**TRY IT**
Each line of the entries below that holds "index" is needed, copied in full.
[Start of Attachment]
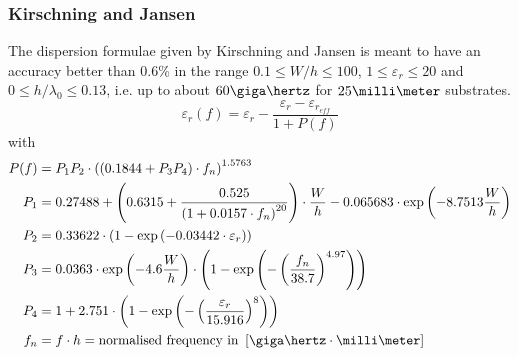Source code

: \documentclass[10pt]{report}
\begin{document}
\subsubsection{Kirschning and Jansen}

The dispersion formulae given by Kirschning and Jansen
\cite{Kirschning3} is meant to have an accuracy better than 0.6\% in
the range $0.1 \le W/h \le 100$, $1\le \varepsilon_r \le 20$ and $0
\le h/\lambda_0 \le 0.13$, i.e. up to about $60\giga\hertz$ for
$25\milli\meter$ substrates.
\begin{equation}
\label{eq:KandJErEff_disp}
\varepsilon_{r}(f) = \varepsilon_{r} - \frac{\varepsilon_{r} - \varepsilon_{r_{eff}}}{1 + P(f)}
\end{equation}
with
\begin{align}
P(f) &= P_{1} P_{2} \cdot\left(\left(0.1844 + P_{3} P_{4}\right) \cdot f_{n}\right)^{1.5763}\\
P_{1} &= 0.27488 + \left(0.6315 + \frac{0.525}{\left(1 + 0.0157\cdot f_{n}\right)^{20}}\right)\cdot \frac{W}{h} - 0.065683 \cdot \exp\left(-8.7513\dfrac{W}{h}\right)\\
P_{2} &= 0.33622\cdot \left(1 - \exp\left(-0.03442 \cdot \varepsilon_{r}\right)\right)\\
P_{3} &= 0.0363 \cdot \exp\left(-4.6\dfrac{W}{h}\right) \cdot \left(1 - \exp\left(- \left(\dfrac{f_{n}}{38.7}\right)^{4.97}\right)\right)\\
P_{4} &= 1 + 2.751 \cdot \left(1 - \exp\left(- \left(\frac{\varepsilon_{r}}{15.916}\right)^{8}\right)\right)\\
\label{eq:KirschningFn}
f_{n} &= f \cdot h = \text{normalised frequency in } \left[\giga\hertz \cdot \milli\meter\right]
\end{align}
\end{document}
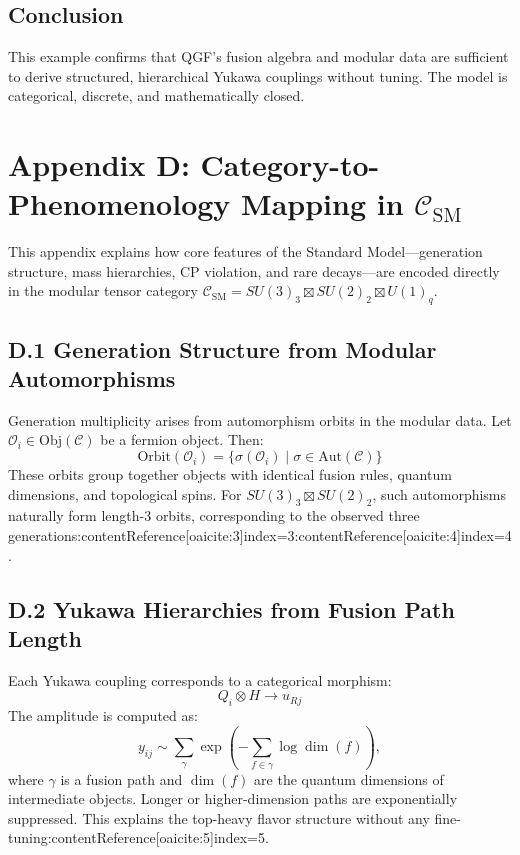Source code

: \documentclass[11pt]{article}
\def\left{}
\def\right{}
\begin{document}
\subsection*{Conclusion}

This example confirms that QGF’s fusion algebra and modular data are sufficient to derive structured, hierarchical Yukawa couplings without tuning. The model is categorical, discrete, and mathematically closed.



\section*{Appendix D: Category-to-Phenomenology Mapping in \( \mathcal{C}_{\text{SM}} \)}

This appendix explains how core features of the Standard Model—generation structure, mass hierarchies, CP violation, and rare decays—are encoded directly in the modular tensor category \( \mathcal{C}_{\text{SM}} = SU(3)_3 \boxtimes SU(2)_2 \boxtimes U(1)_q \).

\subsection*{D.1 Generation Structure from Modular Automorphisms}

Generation multiplicity arises from automorphism orbits in the modular data. Let \( \mathcal{O}_i \in \text{Obj}(\mathcal{C}) \) be a fermion object. Then:
\[
\text{Orbit}(\mathcal{O}_i) = \left\{ \sigma(\mathcal{O}_i) \mid \sigma \in \text{Aut}(\mathcal{C}) \right\}
\]
These orbits group together objects with identical fusion rules, quantum dimensions, and topological spins. For \( SU(3)_3 \boxtimes SU(2)_2 \), such automorphisms naturally form length-3 orbits, corresponding to the observed three generations:contentReference[oaicite:3]{index=3}:contentReference[oaicite:4]{index=4}.

\subsection*{D.2 Yukawa Hierarchies from Fusion Path Length}

Each Yukawa coupling corresponds to a categorical morphism:
\[
Q_i \otimes H \to u_{Rj}
\]
The amplitude is computed as:
\[
y_{ij} \sim \sum_{\gamma} \exp\left( -\sum_{f \in \gamma} \log \dim(f) \right),
\]
where \( \gamma \) is a fusion path and \( \dim(f) \) are the quantum dimensions of intermediate objects. Longer or higher-dimension paths are exponentially suppressed. This explains the top-heavy flavor structure without any fine-tuning:contentReference[oaicite:5]{index=5}.
\end{document}
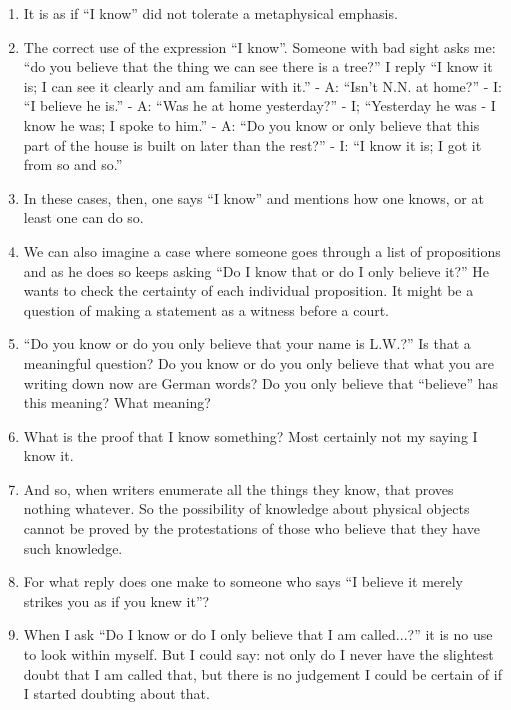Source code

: \documentclass{book}
\begin{document}
\begin{enumerate}
\item
It is as if ``I know'' did not tolerate a metaphysical emphasis.

\item
The correct use of the expression ``I know''. Someone with bad sight asks me:
``do you believe that the thing we can see there is a tree?'' I reply ``I know
it is; I can see it clearly and am familiar with it.'' - A: ``Isn't N.N. at
home?'' - I: ``I believe he is.'' - A: ``Was he at home yesterday?'' - I;
``Yesterday he was - I know he was; I spoke to him.'' - A: ``Do you know or
only believe that this part of the house is built on later than the rest?'' -
I: ``I know it is; I got it from so and so.''

\item
In these cases, then, one says ``I know'' and mentions how one knows, or at
least one can do so.

\item
We can also imagine a case where someone goes through a list of propositions
and as he does so keeps asking ``Do I know that or do I only believe it?'' He
wants to check the certainty of each individual proposition. It might be a
question of making a statement as a witness before a court.

\item
``Do you know or do you only believe that your name is L.W.?'' Is that a
meaningful question?  Do you know or do you only believe that what you are
writing down now are German words? Do you only believe that ``believe'' has
this meaning? What meaning?

\item
What is the proof that I know something? Most certainly not my saying I know
it.

\item
And so, when writers enumerate all the things they know, that proves nothing
whatever.  So the possibility of knowledge about physical objects cannot be
proved by the protestations of those who believe that they have such knowledge.

\item
For what reply does one make to someone who says ``I believe it merely strikes
you as if you knew it''?

\item
When I ask ``Do I know or do I only believe that I am called...?'' it is no use
to look within myself.  But I could say: not only do I never have the slightest
doubt that I am called that, but there is no judgement I could be certain of if
I started doubting about that.


\end{enumerate}
\end{document}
[End of Attachment]
**EXERCISE SOLUTION**
These orbits group together objects with identical fusion rules, quantum dimensions, and topological spins. For \( SU(3)_3 \boxtimes SU(2)_2 \), such automorphisms naturally form length-3 orbits, corresponding to the observed three generations:contentReference[oaicite:3]{index=3}:contentReference[oaicite:4]{index=4}.
where \( \gamma \) is a fusion path and \( \dim(f) \) are the quantum dimensions of intermediate objects. Longer or higher-dimension paths are exponentially suppressed. This explains the top-heavy flavor structure without any fine-tuning:contentReference[oaicite:5]{index=5}.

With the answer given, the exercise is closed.